Wayne Hamilton’s birth home is located in the beautiful town of Mandeville, in the parish of Manchester in Jamaica, West Indies. His undergraduate alma mater is Andrews University in scenic Berrien Springs, Michigan. His J.D. degree was earned in North Carolina from the historic campus of North Carolina Central University. His LL.M in tax, comes from the prestigious University of Florida, College of Law. Wayne’s academic and tax career have allowed him to have the wonderful experience of traveling and living in many places since emigrating from Jamaica to the United States. But, he and his family have finally settled in and now call Rogers, Arkansas home.

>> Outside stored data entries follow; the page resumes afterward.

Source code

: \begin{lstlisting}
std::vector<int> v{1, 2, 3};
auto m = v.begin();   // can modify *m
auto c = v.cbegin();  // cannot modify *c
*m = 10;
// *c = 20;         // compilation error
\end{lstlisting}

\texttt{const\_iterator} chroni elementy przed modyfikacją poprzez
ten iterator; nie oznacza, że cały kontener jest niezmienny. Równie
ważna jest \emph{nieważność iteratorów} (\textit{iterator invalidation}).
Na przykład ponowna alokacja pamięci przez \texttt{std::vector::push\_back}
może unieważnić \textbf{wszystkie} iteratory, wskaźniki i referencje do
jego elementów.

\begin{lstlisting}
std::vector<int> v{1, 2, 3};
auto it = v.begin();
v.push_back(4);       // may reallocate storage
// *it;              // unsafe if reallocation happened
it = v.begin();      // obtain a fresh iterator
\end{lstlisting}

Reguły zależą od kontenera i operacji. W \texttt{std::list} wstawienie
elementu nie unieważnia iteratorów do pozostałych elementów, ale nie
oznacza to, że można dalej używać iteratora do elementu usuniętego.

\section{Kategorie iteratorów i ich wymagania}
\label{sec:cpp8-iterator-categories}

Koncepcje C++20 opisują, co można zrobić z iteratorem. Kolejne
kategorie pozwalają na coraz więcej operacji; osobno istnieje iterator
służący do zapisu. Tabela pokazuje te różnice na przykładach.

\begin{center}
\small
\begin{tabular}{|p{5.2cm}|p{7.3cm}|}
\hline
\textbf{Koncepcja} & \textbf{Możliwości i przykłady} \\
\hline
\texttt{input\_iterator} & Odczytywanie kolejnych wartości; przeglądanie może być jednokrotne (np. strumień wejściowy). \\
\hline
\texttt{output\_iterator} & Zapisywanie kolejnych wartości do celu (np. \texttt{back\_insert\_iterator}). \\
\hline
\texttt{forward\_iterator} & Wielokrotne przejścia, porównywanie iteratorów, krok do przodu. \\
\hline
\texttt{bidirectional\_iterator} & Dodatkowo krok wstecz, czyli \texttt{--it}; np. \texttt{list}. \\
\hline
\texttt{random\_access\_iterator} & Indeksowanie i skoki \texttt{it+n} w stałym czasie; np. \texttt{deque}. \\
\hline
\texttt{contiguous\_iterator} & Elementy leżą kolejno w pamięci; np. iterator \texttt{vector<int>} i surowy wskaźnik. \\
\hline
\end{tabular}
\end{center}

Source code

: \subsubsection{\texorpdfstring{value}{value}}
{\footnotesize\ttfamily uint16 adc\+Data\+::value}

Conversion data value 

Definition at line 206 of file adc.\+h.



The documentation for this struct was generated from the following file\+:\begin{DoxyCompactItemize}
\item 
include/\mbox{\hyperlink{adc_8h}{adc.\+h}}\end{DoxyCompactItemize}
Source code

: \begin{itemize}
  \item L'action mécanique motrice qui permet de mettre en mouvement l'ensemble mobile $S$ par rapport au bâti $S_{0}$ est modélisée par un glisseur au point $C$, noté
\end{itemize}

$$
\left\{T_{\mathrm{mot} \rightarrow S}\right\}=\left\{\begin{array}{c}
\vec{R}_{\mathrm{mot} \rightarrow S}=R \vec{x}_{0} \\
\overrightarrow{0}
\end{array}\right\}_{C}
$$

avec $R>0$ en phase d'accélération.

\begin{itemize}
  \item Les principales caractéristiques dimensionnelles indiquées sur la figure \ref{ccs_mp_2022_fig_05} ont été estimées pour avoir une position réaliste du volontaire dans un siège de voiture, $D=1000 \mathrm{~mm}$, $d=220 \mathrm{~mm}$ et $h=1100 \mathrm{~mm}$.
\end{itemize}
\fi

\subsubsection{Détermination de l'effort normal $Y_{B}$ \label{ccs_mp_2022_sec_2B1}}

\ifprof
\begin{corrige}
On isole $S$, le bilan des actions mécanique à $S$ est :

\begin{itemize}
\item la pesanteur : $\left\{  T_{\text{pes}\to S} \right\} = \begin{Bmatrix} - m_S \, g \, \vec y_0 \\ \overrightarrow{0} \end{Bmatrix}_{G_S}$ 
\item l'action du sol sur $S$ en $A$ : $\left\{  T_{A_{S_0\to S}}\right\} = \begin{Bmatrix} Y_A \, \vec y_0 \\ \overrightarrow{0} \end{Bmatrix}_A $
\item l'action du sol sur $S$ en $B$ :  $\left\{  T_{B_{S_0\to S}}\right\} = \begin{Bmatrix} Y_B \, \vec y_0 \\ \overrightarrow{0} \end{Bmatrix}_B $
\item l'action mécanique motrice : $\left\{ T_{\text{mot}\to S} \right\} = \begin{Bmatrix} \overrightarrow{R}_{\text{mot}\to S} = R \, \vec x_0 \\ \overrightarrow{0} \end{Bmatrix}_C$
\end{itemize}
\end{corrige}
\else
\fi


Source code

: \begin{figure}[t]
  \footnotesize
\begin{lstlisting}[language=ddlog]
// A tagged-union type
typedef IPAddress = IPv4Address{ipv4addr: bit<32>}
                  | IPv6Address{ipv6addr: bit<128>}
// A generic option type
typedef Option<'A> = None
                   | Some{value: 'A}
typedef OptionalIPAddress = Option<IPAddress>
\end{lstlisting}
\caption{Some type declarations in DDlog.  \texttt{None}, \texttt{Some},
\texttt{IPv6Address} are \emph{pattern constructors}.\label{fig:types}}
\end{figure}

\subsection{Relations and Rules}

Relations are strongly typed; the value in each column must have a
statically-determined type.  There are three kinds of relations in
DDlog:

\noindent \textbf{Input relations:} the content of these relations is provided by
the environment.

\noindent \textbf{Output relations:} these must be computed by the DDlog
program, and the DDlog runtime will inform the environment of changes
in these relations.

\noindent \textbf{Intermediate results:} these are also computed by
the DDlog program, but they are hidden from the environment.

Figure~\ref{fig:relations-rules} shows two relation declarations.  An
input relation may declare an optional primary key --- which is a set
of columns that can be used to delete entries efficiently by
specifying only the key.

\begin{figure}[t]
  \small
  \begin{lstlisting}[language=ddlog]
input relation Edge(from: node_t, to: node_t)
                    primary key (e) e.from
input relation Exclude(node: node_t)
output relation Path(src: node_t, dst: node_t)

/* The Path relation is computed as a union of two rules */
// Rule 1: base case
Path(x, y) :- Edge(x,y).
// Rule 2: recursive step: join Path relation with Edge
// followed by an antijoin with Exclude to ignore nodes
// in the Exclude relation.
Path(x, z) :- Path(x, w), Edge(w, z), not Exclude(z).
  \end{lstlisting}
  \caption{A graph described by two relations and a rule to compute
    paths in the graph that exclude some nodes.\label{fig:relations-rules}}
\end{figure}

Arkansas is also where Wayne currently serves as the Senior Director of the federal income tax controversy group for Walmart. In this role, he regularly interacts with the IRS to handle both domestic and international tax issues on behalf of Walmart.
Wayne has spent most of his legal career in tax: working for the IRS District Counsel, General Motors Corporation, JM Family Enterprises, and now Walmart. However, there was a period of time where he worked on the business side of a company in order to get comfortable with how decisions were made outside of the tax world. This experience strengthened his professional advisory skills and prepared him with a broader perspective and understanding of the business story behind a company’s strategic vision. It was extremely valuable when he finally returned to tax practice at Walmart.
What is the most interesting part of your job?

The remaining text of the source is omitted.